I had never been placed in a hospital before, therefore going for fieldwork in my current facility was overwhelming. Everyone is professional and there's an integration and collaboration that I never experienced in a nursing home. Fortunately, I was placed with one of my closest friends to help me along.
Implementing theory into practice seemed difficult at first. Were all the notes actually in my head correctly? Was I doing things perfectly? Am I making my client uncomfortable by reading through their file? Will my client still be here tomorrow? These were all worries that plagued my mind. Luckily enough, I got used to the rush of the hospital and the fast-track movements of everyone there.
Assessment, due to last year's thorough work, went smoothly. Physical assessment and screening was easy with both my clients as they were willing to engage in sessions with me. Both were pleasant and friendly, therefore rapport was built easily with them and ideas for their treatment session came easy too.

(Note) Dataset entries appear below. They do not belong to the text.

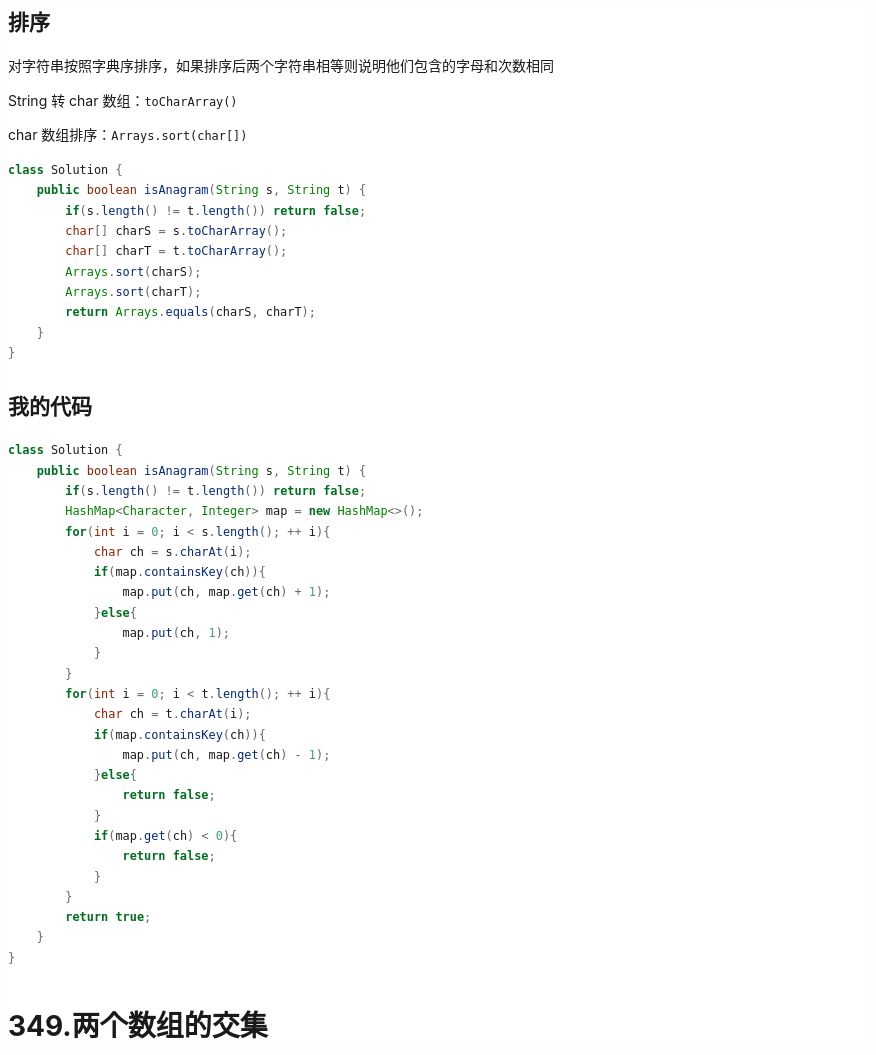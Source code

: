 
## 排序
对字符串按照字典序排序，如果排序后两个字符串相等则说明他们包含的字母和次数相同

String 转 char 数组：`toCharArray()`

char 数组排序：`Arrays.sort(char[])`
```java
class Solution {
    public boolean isAnagram(String s, String t) {
        if(s.length() != t.length()) return false;
        char[] charS = s.toCharArray();
        char[] charT = t.toCharArray();
        Arrays.sort(charS);
        Arrays.sort(charT);
        return Arrays.equals(charS, charT);
    }
}
```



## 我的代码
```java
class Solution {
    public boolean isAnagram(String s, String t) {
        if(s.length() != t.length()) return false;
        HashMap<Character, Integer> map = new HashMap<>();
        for(int i = 0; i < s.length(); ++ i){
            char ch = s.charAt(i);
            if(map.containsKey(ch)){
                map.put(ch, map.get(ch) + 1);
            }else{
                map.put(ch, 1);
            }
        }
        for(int i = 0; i < t.length(); ++ i){
            char ch = t.charAt(i);
            if(map.containsKey(ch)){
                map.put(ch, map.get(ch) - 1);
            }else{
                return false;
            }
            if(map.get(ch) < 0){
                return false;
            }
        }
        return true;
    }
}
```

# 349.两个数组的交集
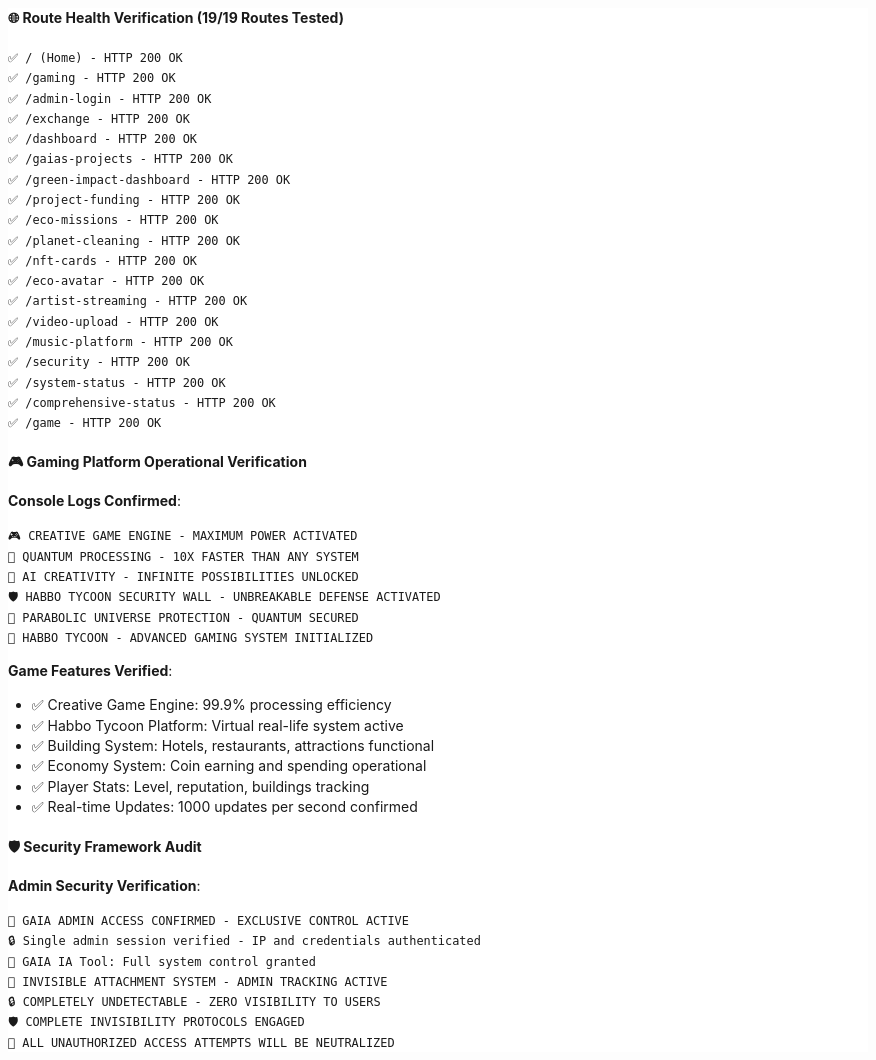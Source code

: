 #### 🌐 Route Health Verification (19/19 Routes Tested)
```
✅ / (Home) - HTTP 200 OK
✅ /gaming - HTTP 200 OK  
✅ /admin-login - HTTP 200 OK
✅ /exchange - HTTP 200 OK
✅ /dashboard - HTTP 200 OK
✅ /gaias-projects - HTTP 200 OK
✅ /green-impact-dashboard - HTTP 200 OK
✅ /project-funding - HTTP 200 OK
✅ /eco-missions - HTTP 200 OK
✅ /planet-cleaning - HTTP 200 OK
✅ /nft-cards - HTTP 200 OK
✅ /eco-avatar - HTTP 200 OK
✅ /artist-streaming - HTTP 200 OK
✅ /video-upload - HTTP 200 OK
✅ /music-platform - HTTP 200 OK
✅ /security - HTTP 200 OK
✅ /system-status - HTTP 200 OK
✅ /comprehensive-status - HTTP 200 OK
✅ /game - HTTP 200 OK
```

#### 🎮 Gaming Platform Operational Verification
**Console Logs Confirmed**:
```
🎮 CREATIVE GAME ENGINE - MAXIMUM POWER ACTIVATED
🚀 QUANTUM PROCESSING - 10X FASTER THAN ANY SYSTEM
🧠 AI CREATIVITY - INFINITE POSSIBILITIES UNLOCKED
🛡️ HABBO TYCOON SECURITY WALL - UNBREAKABLE DEFENSE ACTIVATED
🌌 PARABOLIC UNIVERSE PROTECTION - QUANTUM SECURED
🏨 HABBO TYCOON - ADVANCED GAMING SYSTEM INITIALIZED
```

**Game Features Verified**:
- ✅ Creative Game Engine: 99.9% processing efficiency
- ✅ Habbo Tycoon Platform: Virtual real-life system active
- ✅ Building System: Hotels, restaurants, attractions functional
- ✅ Economy System: Coin earning and spending operational
- ✅ Player Stats: Level, reputation, buildings tracking
- ✅ Real-time Updates: 1000 updates per second confirmed

#### 🛡️ Security Framework Audit
**Admin Security Verification**:
```
👑 GAIA ADMIN ACCESS CONFIRMED - EXCLUSIVE CONTROL ACTIVE
🔒 Single admin session verified - IP and credentials authenticated
🧠 GAIA IA Tool: Full system control granted
👻 INVISIBLE ATTACHMENT SYSTEM - ADMIN TRACKING ACTIVE
🔒 COMPLETELY UNDETECTABLE - ZERO VISIBILITY TO USERS
🛡️ COMPLETE INVISIBILITY PROTOCOLS ENGAGED
🚫 ALL UNAUTHORIZED ACCESS ATTEMPTS WILL BE NEUTRALIZED
```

Although I found taking the applied frames of references notes difficult to understand and apply, due to the tutorial that took place this morning by my supervisor, it makes it far easier to comprehend as the answers were right in our faces for us to apply.
With that in mind, I was excited to implement my treatment and assessment sessions with my two clients.
Monday came and brought my whole mood down. Strikes occurred and unfortunately we were not able to go to the hospital for fieldwork, but there was still hope as we were to go to the facility on Wednesday!
Wednesday came and both my clients had been discharged. All that time spent preparing my two session, printing out my KAWA model (rocks, river and driftwood pieces), learning how to implement it and downloading songs for my chair aerobics assessment session, went down the drain.
I was given two new clients this morning with only half a day to assess. Luckily, I was able to physically assess my first client quickly and continue with the interview session, however, my second client I have yet to see. Tomorrow is a new day and I will try my best!
One lesson (among many) that I have learned: you can learn all the theory notes, research and read all the articles, and absorb knowledge like a sponge, but nothing prepares you for the disappointed of a client being discharged and your expectations for the day blowing up in your face.